AIM OF THE TASK —
Transcribe the entries that follow, every word as written, and drop the pictures.

=-=-=

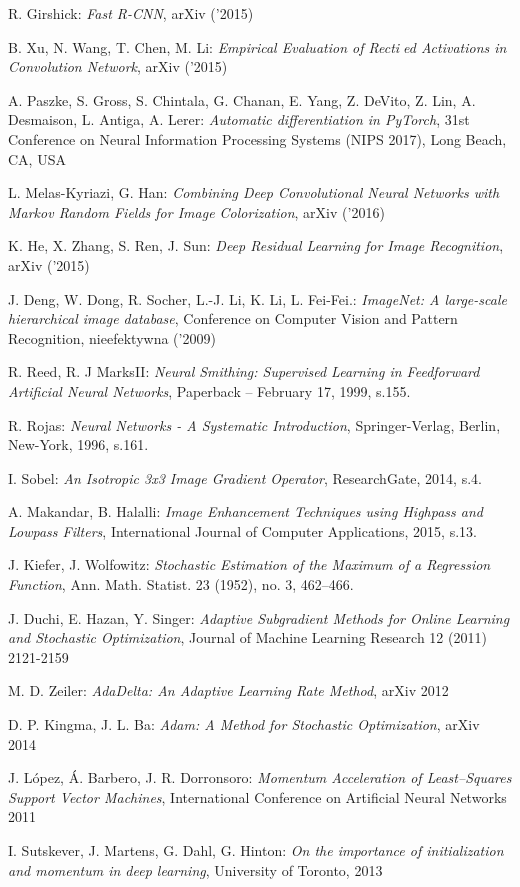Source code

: \begin{thebibliography}{99}
   R. Girshick:
  \emph{Fast R-CNN},
  arXiv ('2015)

   B. Xu, N. Wang, T. Chen, M. Li:
  \emph{Empirical Evaluation of Rectied Activations in Convolution Network},
   arXiv ('2015)

    A. Paszke, S. Gross, S. Chintala, G. Chanan,
   E. Yang, Z. DeVito, Z. Lin, A. Desmaison, L. Antiga, A. Lerer:
   \emph{Automatic differentiation in PyTorch}, 31st Conference on Neural Information
   Processing Systems (NIPS 2017), Long Beach, CA, USA

    L. Melas-Kyriazi, G. Han:
   \emph{Combining Deep Convolutional Neural Networks with Markov Random
   Fields for Image Colorization}, arXiv ('2016)

    K. He, X. Zhang, S. Ren, J. Sun:
   \emph{Deep Residual Learning for Image Recognition}, arXiv ('2015)

   J. Deng, W. Dong, R. Socher, L.-J. Li, K. Li, L. Fei-Fei.:
   \emph{ImageNet: A large-scale hierarchical image database}, Conference on Computer Vision and Pattern Recognition, nieefektywna ('2009)

    R. Reed,  R. J MarksII:
  \emph{Neural Smithing: Supervised Learning in Feedforward Artificial Neural Networks},
  Paperback – February 17, 1999, s.155.

   R. Rojas:
  \emph{Neural Networks - A Systematic Introduction},
  Springer-Verlag, Berlin, New-York, 1996, s.161.

   I. Sobel:
  \emph{An Isotropic 3x3 Image Gradient Operator},
  ResearchGate, 2014, s.4.

   A. Makandar, B. Halalli:
  \emph{Image Enhancement Techniques using Highpass and Lowpass Filters},
  International Journal of Computer Applications, 2015, s.13.

   J. Kiefer, J. Wolfowitz:
  \emph{Stochastic Estimation of the Maximum of a Regression Function},
  Ann. Math. Statist. 23 (1952), no. 3, 462--466.

   J. Duchi, E. Hazan, Y. Singer:
  \emph{Adaptive Subgradient Methods for Online Learning and Stochastic Optimization},
  Journal of Machine Learning Research 12 (2011) 2121-2159

   M. D. Zeiler:
  \emph{AdaDelta: An Adaptive Learning Rate Method},
  arXiv 2012

   D. P. Kingma, J. L. Ba:
  \emph{Adam: A Method for Stochastic Optimization},
  arXiv 2014

   J. López, Á. Barbero, J. R. Dorronsoro:
  \emph{Momentum Acceleration of Least–Squares Support Vector Machines},
  International Conference on Artificial Neural Networks 2011

   I. Sutskever, J. Martens, G. Dahl, G. Hinton:
  \emph{On the importance of initialization and momentum in deep learning},
  University of Toronto, 2013

\end{thebibliography}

=-=-=

SOLUTION —
Source code

: \begin{thebibliography}{99}
   R. Girshick:
  \emph{Fast R-CNN},
  arXiv ('2015)

   B. Xu, N. Wang, T. Chen, M. Li:
  \emph{Empirical Evaluation of Rectied Activations in Convolution Network},
   arXiv ('2015)

    A. Paszke, S. Gross, S. Chintala, G. Chanan,
   E. Yang, Z. DeVito, Z. Lin, A. Desmaison, L. Antiga, A. Lerer:
   \emph{Automatic differentiation in PyTorch}, 31st Conference on Neural Information
   Processing Systems (NIPS 2017), Long Beach, CA, USA

    L. Melas-Kyriazi, G. Han:
   \emph{Combining Deep Convolutional Neural Networks with Markov Random
   Fields for Image Colorization}, arXiv ('2016)

    K. He, X. Zhang, S. Ren, J. Sun:
   \emph{Deep Residual Learning for Image Recognition}, arXiv ('2015)

   J. Deng, W. Dong, R. Socher, L.-J. Li, K. Li, L. Fei-Fei.:
   \emph{ImageNet: A large-scale hierarchical image database}, Conference on Computer Vision and Pattern Recognition, nieefektywna ('2009)

    R. Reed,  R. J MarksII:
  \emph{Neural Smithing: Supervised Learning in Feedforward Artificial Neural Networks},
  Paperback – February 17, 1999, s.155.

   R. Rojas:
  \emph{Neural Networks - A Systematic Introduction},
  Springer-Verlag, Berlin, New-York, 1996, s.161.

   I. Sobel:
  \emph{An Isotropic 3x3 Image Gradient Operator},
  ResearchGate, 2014, s.4.

   A. Makandar, B. Halalli:
  \emph{Image Enhancement Techniques using Highpass and Lowpass Filters},
  International Journal of Computer Applications, 2015, s.13.

   J. Kiefer, J. Wolfowitz:
  \emph{Stochastic Estimation of the Maximum of a Regression Function},
  Ann. Math. Statist. 23 (1952), no. 3, 462--466.

   J. Duchi, E. Hazan, Y. Singer:
  \emph{Adaptive Subgradient Methods for Online Learning and Stochastic Optimization},
  Journal of Machine Learning Research 12 (2011) 2121-2159

   M. D. Zeiler:
  \emph{AdaDelta: An Adaptive Learning Rate Method},
  arXiv 2012

   D. P. Kingma, J. L. Ba:
  \emph{Adam: A Method for Stochastic Optimization},
  arXiv 2014

   J. López, Á. Barbero, J. R. Dorronsoro:
  \emph{Momentum Acceleration of Least–Squares Support Vector Machines},
  International Conference on Artificial Neural Networks 2011

   I. Sutskever, J. Martens, G. Dahl, G. Hinton:
  \emph{On the importance of initialization and momentum in deep learning},
  University of Toronto, 2013

\end{thebibliography}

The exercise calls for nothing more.